= Primianus of Larino =

Saint Primianus or Primianus of Larino (San Primiano or Primiano Martire) (d. 15 May 303 or 304) is the patron saint of Lesina, Apulia, in Italy. He is also joint patron saint, with Saint Pardus, of Larino in the province of Campobasso. His feast day is celebrated in both places on 15 May with fireworks and music, but 28 April is the date elsewhere.

==Life==
The tradition is that three Christian brothers, Primianus, Firmianus and Castus, were persecuted and put to death during the Persecution of Diocletian on 15 May 303 in the amphitheatre of Larino. Firmianus and Castus were devoured by lions, but Primianus tamed them and was spared. He was later decapitated near the Temple of Mars in Larino.

There is a further legend that in 842 Larino was invaded by Saracens and mostly destroyed. Its citizens were dispersed across the surrounding countryside, and the inhabitants of the city of Lesina were able to take from the ruined church the relics of Primianus, Firmianus and Castus. The citizens of Larino, once it was restored, declared war on Lesina and stormed it to regain the relics.
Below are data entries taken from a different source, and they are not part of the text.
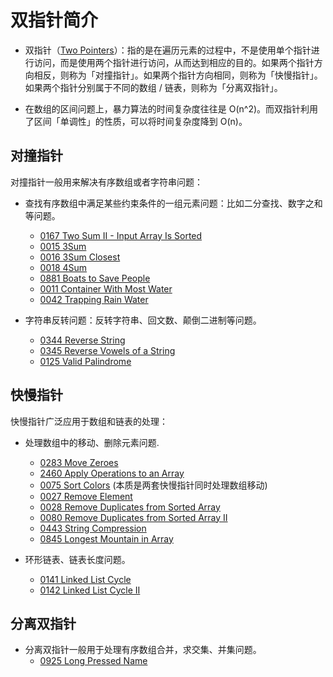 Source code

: # 双指针简介

- 双指针（[Two Pointers](https://leetcode.com/tag/two-pointers/)）：指的是在遍历元素的过程中，不是使用单个指针进行访问，而是使用两个指针进行访问，从而达到相应的目的。如果两个指针方向相反，则称为「对撞指针」。如果两个指针方向相同，则称为「快慢指针」。如果两个指针分别属于不同的数组 / 链表，则称为「分离双指针」。

- 在数组的区间问题上，暴力算法的时间复杂度往往是 O(n^2)。而双指针利用了区间「单调性」的性质，可以将时间复杂度降到 O(n)。

## 对撞指针

对撞指针一般用来解决有序数组或者字符串问题：

- 查找有序数组中满足某些约束条件的一组元素问题：比如二分查找、数字之和等问题。

  - [0167 Two Sum II - Input Array Is Sorted](https://leetcode.com/problems/two-sum-ii-input-array-is-sorted/)
  - [0015 3Sum](https://leetcode.com/problems/3sum/)
  - [0016 3Sum Closest](https://leetcode.com/problems/3sum-closest/)
  - [0018 4Sum](https://leetcode.com/problems/4sum/)
  - [0881 Boats to Save People](https://leetcode.com/problems/boats-to-save-people/)
  - [0011 Container With Most Water](https://leetcode.com/problems/container-with-most-water/)
  - [0042 Trapping Rain Water](https://leetcode.com/problems/trapping-rain-water/)

- 字符串反转问题：反转字符串、回文数、颠倒二进制等问题。
  - [0344 Reverse String](https://leetcode.com/problems/reverse-string/)
  - [0345 Reverse Vowels of a String](https://leetcode.com/problems/reverse-vowels-of-a-string/)
  - [0125 Valid Palindrome](https://leetcode.com/problems/valid-palindrome/)

## 快慢指针

快慢指针广泛应用于数组和链表的处理：

- 处理数组中的移动、删除元素问题.

  - [0283 Move Zeroes](https://leetcode.com/problems/move-zeroes/)
  - [2460 Apply Operations to an Array](https://leetcode.com/problems/apply-operations-to-an-array/)
  - [0075 Sort Colors](https://leetcode.com/problems/sort-colors/) (本质是两套快慢指针同时处理数组移动)
  - [0027 Remove Element](https://leetcode.com/problems/remove-element/)
  - [0028 Remove Duplicates from Sorted Array](https://leetcode.com/problems/remove-duplicates-from-sorted-array/)
  - [0080 Remove Duplicates from Sorted Array II](https://leetcode.com/problems/remove-duplicates-from-sorted-array-ii/)
  - [0443 String Compression](https://leetcode.com/problems/string-compression/)
  - [0845 Longest Mountain in Array](https://leetcode.com/problems/longest-mountain-in-array/)

- 环形链表、链表长度问题。
  - [0141 Linked List Cycle](https://leetcode.com/problems/linked-list-cycle/)
  - [0142 Linked List Cycle II](https://leetcode.com/problems/linked-list-cycle-ii/)

## 分离双指针

- 分离双指针一般用于处理有序数组合并，求交集、并集问题。
  - [0925 Long Pressed Name](https://leetcode.com/problems/long-pressed-name/)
In the confusion they broke into the tomb of Saint Pardus, patron saint of Lesina, and took his relics instead, removing them in a farm cart decorated with flowers.

The former Lesina Cathedral was dedicated to Primianus, and is now a church, containing the Sanctuary of Primianus.

A notable reliquary of some of Primianus's relics is preserved in Acquaviva Collecroce.